Une économie vulnérable à la volatilité des investisseurs internationaux
Cela se paie cash aussi sur le marché des changes, dégradant la rémunération des placements turcs et poussant les investisseurs à bannir la livre qui s’est effondrée de 68% face au billet vert depuis janvier 2020. Ménages et entreprises fuient également : plus de la moitié des dépôts sont ainsi en devises. L’annonce en décembre 2021 par le gouvernement d’un nouveau mécanisme financier basé sur la protection des dépôts en monnaie locale contre la dépréciation de la livre turque n’a visiblement pas eu l’effet escompté.
Alors, certes la faiblesse de la livre a l’avantage de rendre plus compétitifs les produits turcs, mais cela rend aussi beaucoup plus chères les importations, notamment les produits intermédiaires que les industriels transforment, l’économie turque étant insérée dans les chaînes de valeur internationales.
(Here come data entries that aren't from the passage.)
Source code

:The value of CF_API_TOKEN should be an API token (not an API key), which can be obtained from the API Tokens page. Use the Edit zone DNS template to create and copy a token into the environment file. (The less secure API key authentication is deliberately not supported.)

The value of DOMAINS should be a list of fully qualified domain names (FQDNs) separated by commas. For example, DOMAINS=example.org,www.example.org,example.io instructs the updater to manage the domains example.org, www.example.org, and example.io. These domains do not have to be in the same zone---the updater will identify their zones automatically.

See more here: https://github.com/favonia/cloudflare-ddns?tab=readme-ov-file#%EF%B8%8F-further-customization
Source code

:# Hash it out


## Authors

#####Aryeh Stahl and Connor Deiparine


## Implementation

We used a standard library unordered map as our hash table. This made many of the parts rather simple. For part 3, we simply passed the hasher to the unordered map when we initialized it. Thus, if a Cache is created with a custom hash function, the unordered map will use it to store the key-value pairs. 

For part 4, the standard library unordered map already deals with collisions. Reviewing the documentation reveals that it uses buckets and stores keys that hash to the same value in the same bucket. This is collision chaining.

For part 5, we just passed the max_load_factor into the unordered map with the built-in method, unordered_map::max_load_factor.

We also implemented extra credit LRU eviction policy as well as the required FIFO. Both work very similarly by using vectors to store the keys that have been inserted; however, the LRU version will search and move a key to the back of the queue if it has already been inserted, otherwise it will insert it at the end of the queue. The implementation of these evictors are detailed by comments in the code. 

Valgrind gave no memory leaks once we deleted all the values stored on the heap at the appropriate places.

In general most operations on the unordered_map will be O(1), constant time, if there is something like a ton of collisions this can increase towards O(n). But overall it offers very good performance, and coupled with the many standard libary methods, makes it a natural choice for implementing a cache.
La géographie de ses exportations lui est en outre, actuellement préjudiciable, et le restera dans les prochains mois : que ce soit l’économie allemande (première zone de destination des produits turcs), mais aussi britannique, italienne ou américaine, toutes sont au bord du précipice et peu échapperont à la récession en 2023.
Négatif, le solde du commerce extérieur s’enfonce dans le rouge et le solde courant ne s’améliore pas, minant la capacité du pays à accumuler des devises. Déficit courant, beaucoup de dettes extérieures, la croissance turque repose donc avant tout sur l’afflux de capitaux extérieurs, notamment des investissements directs : or, ils ont tendance à se tarir depuis leur pic de 2006 et ne sont pas suffisants pour couvrir le déficit courant, rendant l’économie vulnérable à la volatilité des investisseurs internationaux. C’est de la hot money, ces capitaux très instables à l’affût des meilleurs rendements.
Une croissance tirée par le crédit, c’était le plus court chemin pour obtenir des résultats, mais le système arrive en bout de course alors que se profilent les élections de l’été 2023. C’est bien pour cela que l’homme fort d’Ankara fait feu de tout bois pour faire valoir la place de la Turquie dans les relations internationales. Un message fort envoyé vers l’extérieur, mais destiné aussi à l’intérieur. L’objectif : jouer sur le sentiment nationaliste pour calmer la grogne sociale.